The 1875 Dot Reverse Indian Head Cent: Did It Catch a U.S. Mint Crook?

By Joshua McMorrow-Hernandez for PCGS ……
What’s up with the unusual raised dot on the reverse of some 1875 Indian Head cents? That’s the question many coin collectors have asked for decades. The little raised dot in question appears near the top left corner of the “N” in the word “ONE” on the reverse of the coin. This peculiar raised dot is visible on 1875 cents grading Fine or higher that were struck from one particular die, and it was essentially unnoticed until recent years and only after the publication of an article by numismatic expert R.W. Julian in the May 1972 issue of Numismatic Scrapbook.

As Julian’s 1972 article and Richard Snow’s Flying Eagle & Indian Cent Attribution Guide, 3rd Edition, Volume 1 describe, a 76-year-old employee of the United States Mint in Philadelphia was suspected of stealing new coins right from inside the press room. The septuagenarian mint employee, George Mitchell, had been working for the United States Mint for more than 50 years and had served in the position of “helper”. According to internal Mint letters, some of the facility’s top brass, including Coiner Archibald Loudon Snowden, believed Mitchell’s actions were due more to progressing mental difficulties than any nefarious motivations to steal.

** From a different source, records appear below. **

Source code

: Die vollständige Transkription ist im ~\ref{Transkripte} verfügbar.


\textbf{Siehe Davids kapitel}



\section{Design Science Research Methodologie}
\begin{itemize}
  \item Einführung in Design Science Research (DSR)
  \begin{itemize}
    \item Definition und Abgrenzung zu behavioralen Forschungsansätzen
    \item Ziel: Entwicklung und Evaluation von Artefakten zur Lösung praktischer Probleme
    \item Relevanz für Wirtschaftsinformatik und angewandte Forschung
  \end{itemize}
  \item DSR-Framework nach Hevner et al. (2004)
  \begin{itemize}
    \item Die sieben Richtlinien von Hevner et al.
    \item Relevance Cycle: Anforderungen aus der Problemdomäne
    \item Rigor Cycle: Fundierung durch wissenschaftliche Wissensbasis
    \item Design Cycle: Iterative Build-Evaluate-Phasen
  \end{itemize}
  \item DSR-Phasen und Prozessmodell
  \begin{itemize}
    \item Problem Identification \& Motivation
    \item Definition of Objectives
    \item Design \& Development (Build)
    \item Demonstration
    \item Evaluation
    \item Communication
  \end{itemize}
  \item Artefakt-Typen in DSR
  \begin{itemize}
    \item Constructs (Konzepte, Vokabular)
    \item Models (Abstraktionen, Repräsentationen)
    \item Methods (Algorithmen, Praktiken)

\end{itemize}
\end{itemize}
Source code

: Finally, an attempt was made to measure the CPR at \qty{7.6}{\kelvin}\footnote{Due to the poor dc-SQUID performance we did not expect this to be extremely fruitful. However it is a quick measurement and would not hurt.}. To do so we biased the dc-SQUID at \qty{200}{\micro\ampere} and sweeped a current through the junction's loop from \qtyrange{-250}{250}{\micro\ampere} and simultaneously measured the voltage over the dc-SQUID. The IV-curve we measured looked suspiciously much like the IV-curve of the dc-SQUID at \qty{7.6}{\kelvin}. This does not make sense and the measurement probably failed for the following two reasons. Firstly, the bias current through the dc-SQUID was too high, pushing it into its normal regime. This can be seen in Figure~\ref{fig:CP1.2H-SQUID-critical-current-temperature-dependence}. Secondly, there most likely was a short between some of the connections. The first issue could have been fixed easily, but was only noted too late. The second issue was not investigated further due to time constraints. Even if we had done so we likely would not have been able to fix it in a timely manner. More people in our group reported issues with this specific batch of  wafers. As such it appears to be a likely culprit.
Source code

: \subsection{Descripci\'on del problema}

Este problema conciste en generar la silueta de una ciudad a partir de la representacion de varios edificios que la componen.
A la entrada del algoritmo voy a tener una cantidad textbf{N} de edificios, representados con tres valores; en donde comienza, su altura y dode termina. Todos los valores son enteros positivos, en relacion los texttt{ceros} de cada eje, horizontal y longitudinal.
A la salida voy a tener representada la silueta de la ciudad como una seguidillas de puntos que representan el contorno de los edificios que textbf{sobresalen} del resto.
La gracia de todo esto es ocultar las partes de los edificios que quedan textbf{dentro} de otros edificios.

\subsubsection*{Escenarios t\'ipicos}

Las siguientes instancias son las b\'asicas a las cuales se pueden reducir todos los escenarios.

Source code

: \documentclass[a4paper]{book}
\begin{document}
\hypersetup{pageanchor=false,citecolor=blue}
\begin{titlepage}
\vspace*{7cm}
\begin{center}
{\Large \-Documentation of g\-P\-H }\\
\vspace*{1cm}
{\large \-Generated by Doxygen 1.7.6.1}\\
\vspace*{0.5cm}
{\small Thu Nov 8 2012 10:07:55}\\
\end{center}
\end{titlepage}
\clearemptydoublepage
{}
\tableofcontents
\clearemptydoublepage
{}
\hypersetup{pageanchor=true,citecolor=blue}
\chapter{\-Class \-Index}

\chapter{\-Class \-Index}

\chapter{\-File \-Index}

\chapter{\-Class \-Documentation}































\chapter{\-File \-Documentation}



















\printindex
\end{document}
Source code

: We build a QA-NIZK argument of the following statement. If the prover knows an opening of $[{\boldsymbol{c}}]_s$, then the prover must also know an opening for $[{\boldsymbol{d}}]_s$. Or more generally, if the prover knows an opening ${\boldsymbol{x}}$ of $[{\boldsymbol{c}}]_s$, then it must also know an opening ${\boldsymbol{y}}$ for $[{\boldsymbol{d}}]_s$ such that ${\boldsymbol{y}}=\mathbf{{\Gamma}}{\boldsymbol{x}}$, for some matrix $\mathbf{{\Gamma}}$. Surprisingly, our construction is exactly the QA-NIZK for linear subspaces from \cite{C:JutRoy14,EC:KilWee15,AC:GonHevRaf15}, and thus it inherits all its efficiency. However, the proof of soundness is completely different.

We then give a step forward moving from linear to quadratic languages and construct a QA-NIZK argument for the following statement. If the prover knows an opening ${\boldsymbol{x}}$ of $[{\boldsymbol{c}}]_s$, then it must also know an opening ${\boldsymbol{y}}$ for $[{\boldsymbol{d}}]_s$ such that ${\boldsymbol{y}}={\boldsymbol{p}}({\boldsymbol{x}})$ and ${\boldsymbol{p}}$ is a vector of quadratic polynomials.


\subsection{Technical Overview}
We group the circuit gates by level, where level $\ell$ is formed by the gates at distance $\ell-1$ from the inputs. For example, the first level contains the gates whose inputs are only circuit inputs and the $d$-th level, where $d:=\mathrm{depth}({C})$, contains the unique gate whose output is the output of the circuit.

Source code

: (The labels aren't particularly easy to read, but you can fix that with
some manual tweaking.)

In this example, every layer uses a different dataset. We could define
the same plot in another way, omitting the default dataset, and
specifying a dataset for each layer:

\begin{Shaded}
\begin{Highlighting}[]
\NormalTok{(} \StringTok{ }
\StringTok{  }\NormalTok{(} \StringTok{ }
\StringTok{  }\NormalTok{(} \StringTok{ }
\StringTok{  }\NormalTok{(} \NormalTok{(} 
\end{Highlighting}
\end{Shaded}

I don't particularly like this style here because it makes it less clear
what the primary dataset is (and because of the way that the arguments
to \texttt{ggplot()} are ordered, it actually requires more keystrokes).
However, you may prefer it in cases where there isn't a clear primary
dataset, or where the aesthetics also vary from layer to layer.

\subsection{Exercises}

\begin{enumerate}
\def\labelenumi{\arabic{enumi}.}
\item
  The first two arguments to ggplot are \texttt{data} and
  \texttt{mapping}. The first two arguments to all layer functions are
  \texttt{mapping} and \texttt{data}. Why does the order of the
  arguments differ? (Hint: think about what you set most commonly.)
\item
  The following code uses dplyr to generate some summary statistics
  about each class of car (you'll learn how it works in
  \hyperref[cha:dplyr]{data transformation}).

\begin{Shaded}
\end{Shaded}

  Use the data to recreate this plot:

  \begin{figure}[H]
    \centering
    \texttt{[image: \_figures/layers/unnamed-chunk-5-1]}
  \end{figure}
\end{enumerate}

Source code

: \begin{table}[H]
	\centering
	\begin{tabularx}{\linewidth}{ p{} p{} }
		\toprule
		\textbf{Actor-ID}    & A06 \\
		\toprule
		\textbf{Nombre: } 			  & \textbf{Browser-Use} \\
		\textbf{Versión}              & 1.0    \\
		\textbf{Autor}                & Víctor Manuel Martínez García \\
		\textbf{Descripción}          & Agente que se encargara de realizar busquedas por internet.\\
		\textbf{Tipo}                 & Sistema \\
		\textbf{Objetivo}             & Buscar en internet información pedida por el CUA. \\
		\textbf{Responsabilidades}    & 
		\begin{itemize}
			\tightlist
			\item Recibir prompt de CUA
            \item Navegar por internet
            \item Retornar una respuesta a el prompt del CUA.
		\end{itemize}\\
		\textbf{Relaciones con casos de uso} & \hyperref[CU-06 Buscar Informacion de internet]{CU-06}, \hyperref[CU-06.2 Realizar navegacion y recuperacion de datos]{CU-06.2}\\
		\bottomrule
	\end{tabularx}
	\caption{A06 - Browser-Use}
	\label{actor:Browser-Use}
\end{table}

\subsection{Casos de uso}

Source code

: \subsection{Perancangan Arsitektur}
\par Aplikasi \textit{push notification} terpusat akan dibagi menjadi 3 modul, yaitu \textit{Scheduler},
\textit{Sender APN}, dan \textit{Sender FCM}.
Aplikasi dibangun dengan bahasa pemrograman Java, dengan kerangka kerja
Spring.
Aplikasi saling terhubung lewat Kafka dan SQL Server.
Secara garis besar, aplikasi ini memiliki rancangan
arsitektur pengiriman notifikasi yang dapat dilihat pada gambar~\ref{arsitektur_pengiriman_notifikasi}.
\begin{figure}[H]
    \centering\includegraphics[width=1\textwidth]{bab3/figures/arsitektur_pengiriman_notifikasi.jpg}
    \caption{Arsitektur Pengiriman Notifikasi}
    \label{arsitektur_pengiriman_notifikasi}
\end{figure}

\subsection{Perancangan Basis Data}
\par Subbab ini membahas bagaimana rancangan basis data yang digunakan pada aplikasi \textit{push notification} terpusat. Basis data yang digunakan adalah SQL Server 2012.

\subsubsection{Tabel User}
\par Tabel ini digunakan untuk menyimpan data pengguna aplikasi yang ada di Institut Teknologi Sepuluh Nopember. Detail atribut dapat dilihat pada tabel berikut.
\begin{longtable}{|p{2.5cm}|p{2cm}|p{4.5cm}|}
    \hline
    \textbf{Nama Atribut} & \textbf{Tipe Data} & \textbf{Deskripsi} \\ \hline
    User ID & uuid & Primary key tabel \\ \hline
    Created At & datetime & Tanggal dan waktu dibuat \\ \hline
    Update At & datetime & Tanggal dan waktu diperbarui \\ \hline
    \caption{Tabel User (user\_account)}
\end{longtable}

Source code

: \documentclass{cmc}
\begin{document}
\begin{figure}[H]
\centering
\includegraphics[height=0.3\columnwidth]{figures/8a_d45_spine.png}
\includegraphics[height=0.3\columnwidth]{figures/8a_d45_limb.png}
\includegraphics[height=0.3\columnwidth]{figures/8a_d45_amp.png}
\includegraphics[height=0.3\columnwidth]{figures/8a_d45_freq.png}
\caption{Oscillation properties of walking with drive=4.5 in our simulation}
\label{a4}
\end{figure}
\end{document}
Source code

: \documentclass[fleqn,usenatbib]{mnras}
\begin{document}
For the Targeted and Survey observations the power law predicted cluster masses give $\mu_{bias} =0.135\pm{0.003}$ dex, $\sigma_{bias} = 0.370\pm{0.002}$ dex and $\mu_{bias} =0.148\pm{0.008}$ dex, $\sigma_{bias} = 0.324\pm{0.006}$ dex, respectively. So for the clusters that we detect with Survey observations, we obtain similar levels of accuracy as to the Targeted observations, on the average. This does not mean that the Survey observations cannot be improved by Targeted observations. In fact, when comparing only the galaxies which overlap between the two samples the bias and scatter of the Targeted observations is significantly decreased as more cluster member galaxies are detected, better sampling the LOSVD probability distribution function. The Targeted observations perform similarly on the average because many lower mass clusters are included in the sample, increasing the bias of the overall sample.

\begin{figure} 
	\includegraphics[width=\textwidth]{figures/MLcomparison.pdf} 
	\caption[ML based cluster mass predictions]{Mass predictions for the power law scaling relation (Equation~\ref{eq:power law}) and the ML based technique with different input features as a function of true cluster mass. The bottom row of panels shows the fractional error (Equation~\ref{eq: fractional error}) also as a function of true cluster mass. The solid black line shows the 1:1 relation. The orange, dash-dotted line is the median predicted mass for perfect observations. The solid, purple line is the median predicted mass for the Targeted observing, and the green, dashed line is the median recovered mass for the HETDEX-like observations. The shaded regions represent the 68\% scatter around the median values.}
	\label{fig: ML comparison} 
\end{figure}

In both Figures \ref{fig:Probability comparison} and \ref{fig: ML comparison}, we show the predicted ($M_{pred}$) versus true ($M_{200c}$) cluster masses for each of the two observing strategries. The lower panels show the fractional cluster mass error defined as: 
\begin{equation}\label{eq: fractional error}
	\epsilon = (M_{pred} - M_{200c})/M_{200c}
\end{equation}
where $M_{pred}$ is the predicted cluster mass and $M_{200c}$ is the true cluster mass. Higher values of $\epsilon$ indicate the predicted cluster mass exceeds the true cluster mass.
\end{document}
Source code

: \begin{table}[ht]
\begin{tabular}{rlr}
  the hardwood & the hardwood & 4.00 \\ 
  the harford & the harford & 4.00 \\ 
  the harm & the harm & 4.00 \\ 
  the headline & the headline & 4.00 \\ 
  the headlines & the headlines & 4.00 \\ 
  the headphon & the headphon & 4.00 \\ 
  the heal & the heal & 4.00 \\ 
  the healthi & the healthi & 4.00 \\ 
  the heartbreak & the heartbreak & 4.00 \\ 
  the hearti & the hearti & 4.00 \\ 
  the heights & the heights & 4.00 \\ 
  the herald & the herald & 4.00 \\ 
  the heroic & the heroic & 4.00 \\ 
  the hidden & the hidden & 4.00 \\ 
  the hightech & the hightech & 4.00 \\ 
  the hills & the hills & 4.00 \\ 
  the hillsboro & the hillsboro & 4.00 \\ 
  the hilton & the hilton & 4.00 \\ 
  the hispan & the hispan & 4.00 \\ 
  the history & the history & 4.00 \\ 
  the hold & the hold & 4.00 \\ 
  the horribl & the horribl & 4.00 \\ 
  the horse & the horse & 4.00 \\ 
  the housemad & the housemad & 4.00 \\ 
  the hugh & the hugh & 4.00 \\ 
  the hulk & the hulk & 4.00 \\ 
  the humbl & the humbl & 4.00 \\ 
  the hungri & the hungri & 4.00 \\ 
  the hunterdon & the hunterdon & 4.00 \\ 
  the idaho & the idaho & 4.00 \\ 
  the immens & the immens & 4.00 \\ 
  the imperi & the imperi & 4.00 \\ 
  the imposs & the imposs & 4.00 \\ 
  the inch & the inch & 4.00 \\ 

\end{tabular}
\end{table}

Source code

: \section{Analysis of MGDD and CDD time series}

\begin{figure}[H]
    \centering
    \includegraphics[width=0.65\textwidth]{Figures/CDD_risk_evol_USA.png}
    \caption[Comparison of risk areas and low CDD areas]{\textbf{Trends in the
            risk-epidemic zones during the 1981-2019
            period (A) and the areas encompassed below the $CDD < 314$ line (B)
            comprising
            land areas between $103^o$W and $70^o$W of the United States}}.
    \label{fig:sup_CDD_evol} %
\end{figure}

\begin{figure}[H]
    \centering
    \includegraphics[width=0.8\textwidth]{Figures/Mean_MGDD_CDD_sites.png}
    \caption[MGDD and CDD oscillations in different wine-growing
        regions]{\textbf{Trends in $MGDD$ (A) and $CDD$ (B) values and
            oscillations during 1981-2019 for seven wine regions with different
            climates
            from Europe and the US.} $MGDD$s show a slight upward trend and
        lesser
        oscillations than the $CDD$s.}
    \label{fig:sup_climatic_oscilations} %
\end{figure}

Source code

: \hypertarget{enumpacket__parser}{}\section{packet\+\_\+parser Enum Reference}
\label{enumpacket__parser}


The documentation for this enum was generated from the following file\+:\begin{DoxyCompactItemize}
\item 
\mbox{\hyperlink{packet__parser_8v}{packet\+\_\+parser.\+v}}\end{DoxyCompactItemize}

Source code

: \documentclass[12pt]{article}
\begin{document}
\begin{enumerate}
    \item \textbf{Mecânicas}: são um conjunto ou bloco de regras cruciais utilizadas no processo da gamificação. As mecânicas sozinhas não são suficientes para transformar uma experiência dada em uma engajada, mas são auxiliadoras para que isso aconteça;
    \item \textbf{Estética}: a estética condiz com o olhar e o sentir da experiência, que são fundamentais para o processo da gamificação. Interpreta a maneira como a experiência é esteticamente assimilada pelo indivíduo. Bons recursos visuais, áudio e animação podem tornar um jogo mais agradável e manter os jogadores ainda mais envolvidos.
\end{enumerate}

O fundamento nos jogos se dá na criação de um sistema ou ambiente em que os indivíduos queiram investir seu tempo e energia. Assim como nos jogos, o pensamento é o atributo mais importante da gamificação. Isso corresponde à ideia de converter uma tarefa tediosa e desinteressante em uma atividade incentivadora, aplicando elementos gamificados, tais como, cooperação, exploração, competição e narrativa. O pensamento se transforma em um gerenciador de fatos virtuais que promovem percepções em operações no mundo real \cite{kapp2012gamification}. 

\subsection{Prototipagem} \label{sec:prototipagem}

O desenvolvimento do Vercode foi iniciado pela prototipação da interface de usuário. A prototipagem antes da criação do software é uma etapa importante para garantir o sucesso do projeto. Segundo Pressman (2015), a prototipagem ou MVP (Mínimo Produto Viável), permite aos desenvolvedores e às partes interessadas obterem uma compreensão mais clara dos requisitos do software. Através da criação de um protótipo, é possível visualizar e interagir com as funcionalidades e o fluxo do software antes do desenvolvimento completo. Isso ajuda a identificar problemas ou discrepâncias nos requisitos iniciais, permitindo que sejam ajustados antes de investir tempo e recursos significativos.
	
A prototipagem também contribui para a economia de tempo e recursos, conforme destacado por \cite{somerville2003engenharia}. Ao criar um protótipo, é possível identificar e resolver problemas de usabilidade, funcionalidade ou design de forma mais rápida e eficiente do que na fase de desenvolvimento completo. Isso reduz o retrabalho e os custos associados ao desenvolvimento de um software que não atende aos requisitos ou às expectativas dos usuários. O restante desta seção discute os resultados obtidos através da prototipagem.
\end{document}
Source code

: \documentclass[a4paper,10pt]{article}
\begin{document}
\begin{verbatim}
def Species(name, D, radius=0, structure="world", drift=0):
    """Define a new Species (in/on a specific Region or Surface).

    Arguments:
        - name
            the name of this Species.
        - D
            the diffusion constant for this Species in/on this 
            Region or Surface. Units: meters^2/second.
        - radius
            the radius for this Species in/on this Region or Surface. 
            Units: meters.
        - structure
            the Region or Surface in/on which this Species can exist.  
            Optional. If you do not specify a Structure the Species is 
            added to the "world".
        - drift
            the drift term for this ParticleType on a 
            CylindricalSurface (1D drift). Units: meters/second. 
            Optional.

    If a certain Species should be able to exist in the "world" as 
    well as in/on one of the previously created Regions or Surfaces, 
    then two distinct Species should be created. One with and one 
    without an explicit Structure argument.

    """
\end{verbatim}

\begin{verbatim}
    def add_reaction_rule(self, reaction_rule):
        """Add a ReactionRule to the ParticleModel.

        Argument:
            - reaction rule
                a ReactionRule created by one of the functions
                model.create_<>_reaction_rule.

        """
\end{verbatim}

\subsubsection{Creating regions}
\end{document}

“Of late [Mitchell] has manifested in many ways the weakness of his mint, and I think it is but charity to say that his grave fault can be attributed to mental decay and weakness, more than to any other cause,” writes Snowden in mint correspondence dated August 24, 1875. “His feeblemindedness has manifested itself in a marked manner since his recent detection in peculations. At one moment, he appears in the very depths of despair and humiliation – denouncing himself for the crime that has disgraced himself and his family – and the very next speaks of himself as a “poor victim of uncharitable people.”

Snowden further instructed Coining Room Foreman A.W. Downing to modify a single reverse die slightly and that the die is used only on a single press that Mitchell was told to stay by and oversee after he arrived at work early one morning. Later that morning, it was discovered that Mitchell had pocketed 33 freshly minted one-cent coins bearing the reverse modification struck from his press. He had been caught!

Embarrassed by the discovery of the stolen coins on his person, Mitchell confessed to his misdeeds and resigned. However, what remained a mystery for so long was what type of modification had been made to the reverse of the single 1875 cent reverse die that was used to snag Mitchell in the act of his thievery. Some light was finally shed on the mystery of the unspecified reverse modification with the reported discovery of a peculiar raised dot on the “N” of the word “ONE” on some 1875 Indian Head Cents.

The coin, discovered by Tom Culhane, received much publicity by iconic numismatic author Q. David Bowers in 2008. And while there is no definitive proof that 1875 Indian Head cents bearing the raised dot on the reverse actually are the coins tracing back to Snowden’s and Downing’s intentional die alteration, numismatic experts are generally comfortable in attributing the coins to the Mitchell incident.

No mintage records are known to state exactly how many of these 1875 Dot Reverse Indian cents, classified as “Snow-16” or “S16”, were struck. However, very few specimens have been accounted for and may presently number only a few dozen pieces. PCGS has graded several circulated and uncirculated specimens, with the finest PCGS-graded example receiving a grade of MS65+RD. Sales information is also spotty on this rare, scarcely traded but sought-after variety. Among the coin’s notable auction appearances in recent years is the sale of a PCGS MS64RB specimen that took $2,585 in a March 2015 Stack’s Bowers auction and a PCGS MS64+RD that realized $4,080 at another Stack’s Bowers sale in March 2018.